Betty jerked back her chair and got up.

“Good gracious! What old history! I shouldn't have thought any letter was worth worrying about after four years.”

She went over to the sofa that stood in the window and began to shake up the cushions with her back to David.

Suddenly and irrelevantly he remembered that it was the click of this window which Folly had heard when she stood barefoot in the dark hall with the house asleep behind her; and, in this room without a light, whispering about him and his affairs, Betty—Betty and Francis Lester.

He was silent for long enough to make Betty turn and look at him.

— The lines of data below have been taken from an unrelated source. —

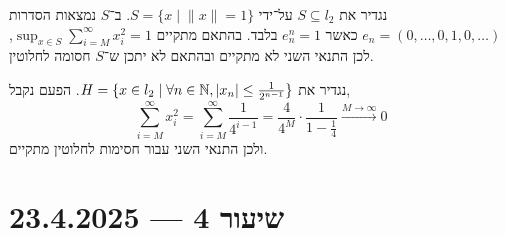 \begin{example}
	נגדיר את $S \subseteq l_2$ על־ידי $S = \{ x \mid \lVert x \rVert = 1 \}$.
	ב־$S$ נמצאות הסדרות $e_n = (0, \ldots, 0, 1, 0, \ldots)$ כאשר $e_n^n = 1$ בלבד.
	בהתאם מתקיים $\sup_{x \in S} \sum_{i = M}^\infty x_i^2 = 1$, לכן התנאי השני לא מתקיים ובהתאם לא יתכן ש־$S$ חסומה לחלוטין.
\end{example}
\begin{example}
	נגדיר את $H = \{ x \in l_2 \mid \forall n \in \mathbb{N}, |x_n| \le \frac{1}{2^{n - 1}} \}$.
	הפעם נקבל,
	\[
		\sum_{i = M}^\infty x_i^2
		= \sum_{i = M}^\infty \frac{1}{4^{i - 1}}
		= \frac{4}{4^M} \cdot \frac{1}{1 - \frac{1}{4}}
		\xrightarrow{M \to \infty} 0
	\]
	ולכן התנאי השני עבור חסימות לחלוטין מתקיים.
\end{example}

\section{ שיעור 4 --- 23.4.2025}
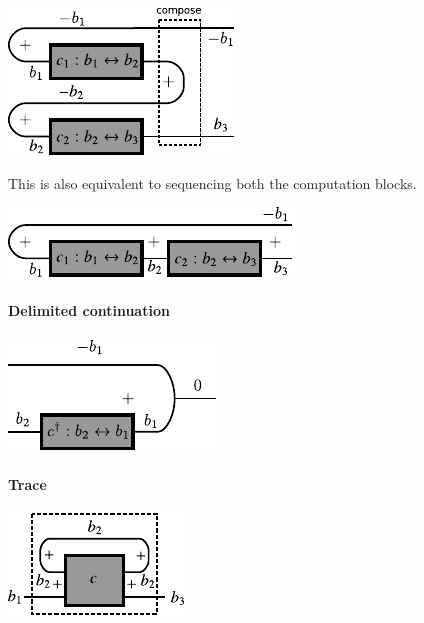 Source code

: \documentclass[preprint]{sigplanconf}
\begin{document}
\begin{center}
  \includegraphics{diagrams/compose.pdf}
\end{center}

This is also equivalent to sequencing both the computation blocks. 

\begin{center}
  \includegraphics{diagrams/compose2.pdf}
\end{center}


\paragraph*{Delimited continuation}

\begin{center}
  \includegraphics{diagrams/delimc.pdf}
\end{center}

\paragraph*{Trace }


\begin{center}
  \includegraphics{diagrams/trace.pdf}
\end{center}
\end{document}
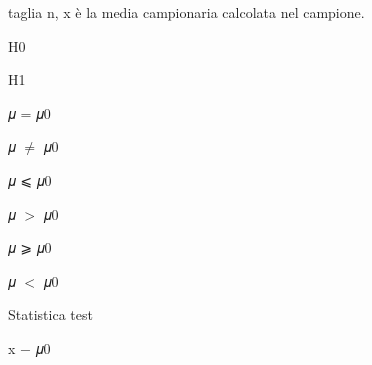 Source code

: \documentclass[a4paper,portrait,12pt]{article}
\begin{document}
\begin{flushleft}
taglia n, x \`{e} la media campionaria calcolata nel campione.
\end{flushleft}





\begin{flushleft}
H0
\end{flushleft}





\begin{flushleft}
H1
\end{flushleft}





\begin{flushleft}
𝜇 = 𝜇0
\end{flushleft}





\begin{flushleft}
𝜇 $\neq$ 𝜇0
\end{flushleft}





\begin{flushleft}
𝜇 ⩽ 𝜇0
\end{flushleft}





\begin{flushleft}
𝜇 $>$ 𝜇0
\end{flushleft}





\begin{flushleft}
𝜇 ⩾ 𝜇0
\end{flushleft}





\begin{flushleft}
𝜇 $<$ 𝜇0
\end{flushleft}





\begin{flushleft}
Statistica test
\end{flushleft}


\begin{flushleft}
x $-$ 𝜇0
\end{flushleft}
\end{document}
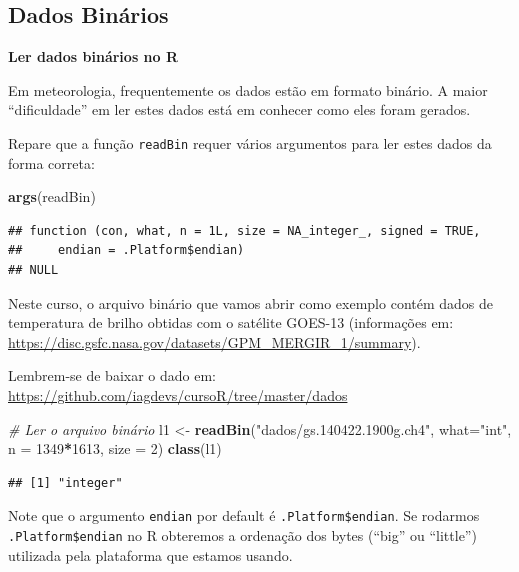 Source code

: \documentclass[]{book}
\newenvironment{Shaded}{\begin{snugshade}}{\end{snugshade}}
\newcommand{\KeywordTok}[1]{\textcolor[rgb]{0.13,0.29,0.53}{\textbf{#1}}}
\newcommand{\DataTypeTok}[1]{\textcolor[rgb]{0.13,0.29,0.53}{#1}}
\newcommand{\DecValTok}[1]{\textcolor[rgb]{0.00,0.00,0.81}{#1}}
\newcommand{\StringTok}[1]{\textcolor[rgb]{0.31,0.60,0.02}{#1}}
\newcommand{\CommentTok}[1]{\textcolor[rgb]{0.56,0.35,0.01}{\textit{#1}}}
\newcommand{\OperatorTok}[1]{\textcolor[rgb]{0.81,0.36,0.00}{\textbf{#1}}}
\newcommand{\NormalTok}[1]{#1}
\theoremstyle{definition}
\theoremstyle{definition}
\theoremstyle{definition}
\theoremstyle{remark}
\begin{document}
\subsection{Dados Binários}\label{dados-binarios}

\textbf{Ler dados binários no R}

Em meteorologia, frequentemente os dados estão em formato binário. A
maior ``dificuldade'' em ler estes dados está em conhecer como eles
foram gerados.

Repare que a função \texttt{readBin} requer vários argumentos para ler
estes dados da forma correta:

\begin{Shaded}
\begin{Highlighting}[]
\KeywordTok{args}\NormalTok{(readBin)}
\end{Highlighting}
\end{Shaded}

\begin{verbatim}
## function (con, what, n = 1L, size = NA_integer_, signed = TRUE, 
##     endian = .Platform$endian) 
## NULL
\end{verbatim}

Neste curso, o arquivo binário que vamos abrir como exemplo contém dados
de temperatura de brilho obtidas com o satélite GOES-13 (informações em:
\url{https://disc.gsfc.nasa.gov/datasets/GPM_MERGIR_1/summary}).

Lembrem-se de baixar o dado em:
\url{https://github.com/iagdevs/cursoR/tree/master/dados}

\begin{Shaded}
\begin{Highlighting}[]
\CommentTok{# Ler o arquivo binário}
\NormalTok{l1 <-}\StringTok{ }\KeywordTok{readBin}\NormalTok{(}\StringTok{"dados/gs.140422.1900g.ch4"}\NormalTok{, }
              \DataTypeTok{what=}\StringTok{"int"}\NormalTok{, }
              \DataTypeTok{n =} \DecValTok{1349}\OperatorTok{*}\DecValTok{1613}\NormalTok{,}
              \DataTypeTok{size =} \DecValTok{2}\NormalTok{)}
\KeywordTok{class}\NormalTok{(l1)}
\end{Highlighting}
\end{Shaded}

\begin{verbatim}
## [1] "integer"
\end{verbatim}

Note que o argumento \texttt{endian} por default é
\texttt{.Platform\$endian}. Se rodarmos \texttt{.Platform\$endian} no R
obteremos a ordenação dos bytes (``big'' ou ``little'') utilizada pela
plataforma que estamos usando.
\end{document}
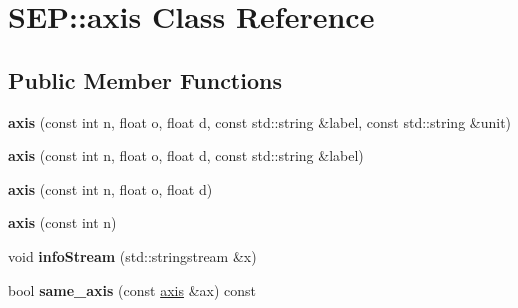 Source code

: \hypertarget{class_s_e_p_1_1axis}{}\section{S\+EP\+:\+:axis Class Reference}
\label{class_s_e_p_1_1axis}
\subsection*{Public Member Functions}
\begin{DoxyCompactItemize}
\item 
\mbox{\label{class_s_e_p_1_1axis_a44250ee2a1d8108c7b9471b205557645}} 
{\bfseries axis} (const int n, float o, float d, const std\+::string \&label, const std\+::string \&unit)
\item 
\mbox{\label{class_s_e_p_1_1axis_a947cedb54eeb385a6d5efbf4f9135f6c}} 
{\bfseries axis} (const int n, float o, float d, const std\+::string \&label)
\item 
\mbox{\label{class_s_e_p_1_1axis_ac3d80d36cbf2aeec260f9e63d9f331c9}} 
{\bfseries axis} (const int n, float o, float d)
\item 
\mbox{\label{class_s_e_p_1_1axis_a5508266bb3b3dcc11568e09dbb374cc8}} 
{\bfseries axis} (const int n)
\item 
\mbox{\label{class_s_e_p_1_1axis_ab1f96ad9e3010a1b6d5551e9b81f3d07}} 
void {\bfseries info\+Stream} (std\+::stringstream \&x)
\item 
\mbox{\label{class_s_e_p_1_1axis_affe3094f20c4f32814e23cabaabe4c43}} 
bool {\bfseries same\+\_\+axis} (const \hyperlink{class_s_e_p_1_1axis}{axis} \&ax) const
\end{DoxyCompactItemize}
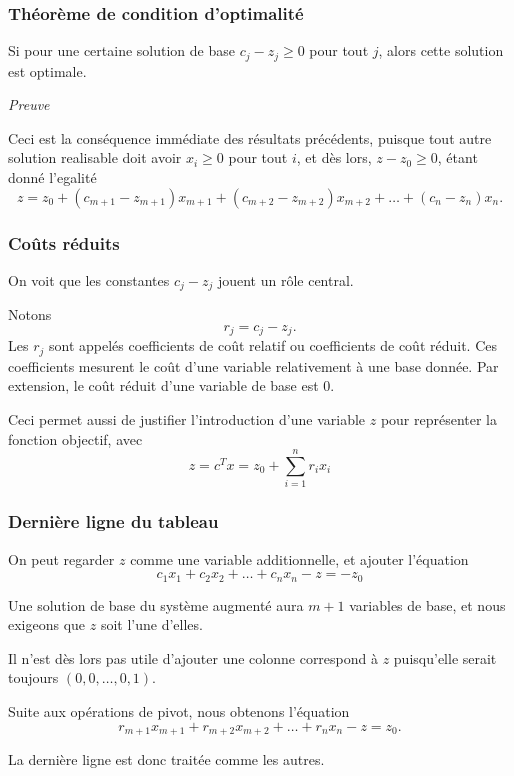 \documentclass[t,usepdftitle=false]{beamer}
\begin{document}
\begin{frame}
\frametitle{Théorème de condition d'optimalité}

Si pour une certaine solution de base $c_j - z_j \geq 0$ pour tout $j$, alors cette solution est optimale.

\mbox{}

\textit{Preuve}

Ceci est la conséquence immédiate des résultats précédents, puisque tout autre solution realisable doit avoir $x_i \geq 0$ pour tout $i$, et dès lors, $z - z_0 \geq 0$, étant donné l'egalité
\[
z = z_0 + (c_{m+1} - z_{m+1})x_{m+1}
+ (c_{m+2} - z_{m+2})x_{m+2} + \ldots
+ (c_{n} - z_n) x_{n}.
\]
\end{frame}

\begin{frame}
\frametitle{Coûts réduits}

On voit que les constantes $c_j - z_j$ jouent un rôle central.

\mbox{}

Notons
\[
r_j = c_j - z_j.
\] 
Les $r_j$ sont appelés coefficients de {\color{blue}coût relatif} ou coefficients de {\color{blue}coût réduit}. Ces coefficients mesurent le coût d'une variable relativement à une base donnée. Par extension, le coût réduit d'une variable de base est 0.

\mbox{}

Ceci permet aussi de justifier l'introduction d'une variable $z$ pour représenter la fonction objectif, avec
$$
z = c^Tx = z_0 + \sum_{i = 1}^n r_i x_i
$$

\end{frame}

\begin{frame}
	\frametitle{Dernière ligne du tableau}
	
	On peut regarder $z$ comme une variable additionnelle, et ajouter l'équation
	\[
	c_1x_1 + c_2x_2 + \ldots + c_nx_n - z = -z_0
	\]
	
	\mbox{}
	
	Une solution de base du système augmenté aura $m+1$ variables de base, et nous exigeons que $z$ soit l'une d'elles.
	
	\mbox{}
	
	Il n'est dès lors pas utile d'ajouter une colonne correspond à $z$ puisqu'elle serait toujours $(0, 0, \ldots, 0, 1)$.
	
	\mbox{}
	
	Suite aux opérations de pivot, nous obtenons l'équation
	\[
	r_{m+1}x_{m+1} + r_{m+2}x_{m+2} + \ldots + r_nx_n - z = z_0.
	\]
	
	\mbox{}
	
	La dernière ligne est donc traitée comme les autres.
	
\end{frame}
\end{document}
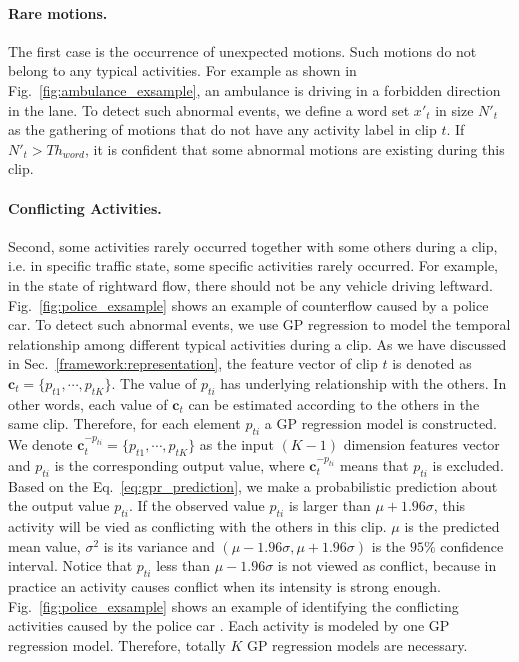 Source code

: \paragraph*{Rare motions.} The first case is the occurrence of unexpected motions. Such motions do not belong to any typical activities. For example as shown in Fig.~\ref{fig:ambulance_exsample}, an ambulance is driving in a forbidden direction in the lane. To detect such abnormal events, we define a word set $x'_t$ in size $N'_t$ as the gathering of motions that do not have any activity label in clip $t$. If $N'_t>Th_{word}$, it is confident that some abnormal motions are existing during this clip.  

\paragraph*{Conflicting Activities.} Second, some activities rarely occurred together with some others during a clip, i.e. in specific traffic state, some specific activities rarely occurred. 
For example, in the state of rightward flow, there should not be any vehicle driving leftward. Fig.~\ref{fig:police_exsample} shows an example of counterflow caused by a police car.
To detect such abnormal events, we use GP regression to model the temporal relationship among different typical activities during a clip. 
As we have discussed in Sec.~\ref{framework:representation}, the feature vector of clip $t$ is denoted as $\mathbf{c}_t=\{p_{t1},\cdots,p_{tK}\}$. The value of $p_{ti}$ has underlying relationship with the others. 
In other words, each value of $\mathbf{c}_t$ can be estimated according to the others in the same clip. Therefore, for each element $p_{ti}$ a GP regression model is constructed. We denote $\mathbf{c}_t^{-p_{ti}}=\{p_{t1},\cdots,p_{tK}\}$ as the input $(K-1)$ dimension features vector and $p_{ti}$ is the corresponding output value,  where $\mathbf{c}_t^{-p_{ti}}$ means that $p_{ti}$ is excluded. Based on the Eq.~\eqref{eq:gpr_prediction}, we make a probabilistic prediction about the output value $p_{ti}$. If the observed value $p_{ti}$ is larger than $\mu+1.96\sigma$, this activity will be vied as conflicting with the others in this clip. $\mu$ is the predicted mean value, $\sigma^2$ is its variance and $(\mu-1.96\sigma,\mu+1.96\sigma)$ is the $95\%$ confidence interval. 
Notice that $p_{ti}$ less than $\mu-1.96\sigma$ is not viewed as conflict, because in practice an activity causes conflict when its intensity is strong enough.
Fig.~\ref{fig:police_exsample} shows an example of identifying the conflicting activities caused by the police car . Each activity is modeled by one GP regression model. Therefore, totally $K$ GP regression models are necessary.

Her odd, uneasy expression made him say quickly:

“The letters were so important that I'm bound to try and trace them. I've come down to-day because Mrs. Perrott wrote and said she remembered something about one of them. She says she remembers a letter with the Cape Town postmark coming for me one day in the last week of September, '22.”

Betty laughed scornfully.

“My dear David, how on earth could she possibly remember one letter out of hundreds—and all those years ago? It's perfectly ridiculous!”

“There weren't hundreds of letters from South Africa. And she remembers this one because old Masterson was taken ill after he brought her the post-bag, and she started to take the letter up to the house herself.”

“And dropped it in a ditch on the way, I suppose!” said Betty with another laugh.

She had half turned back towards the window, and stood against the end of the settee idly turning and poking one of the fat pink cushions. The room was all rather too pink for David's taste—too garlanded, too floral. The bright rose-colour was very unbecoming to Betty's sandy hair and Betty's lines.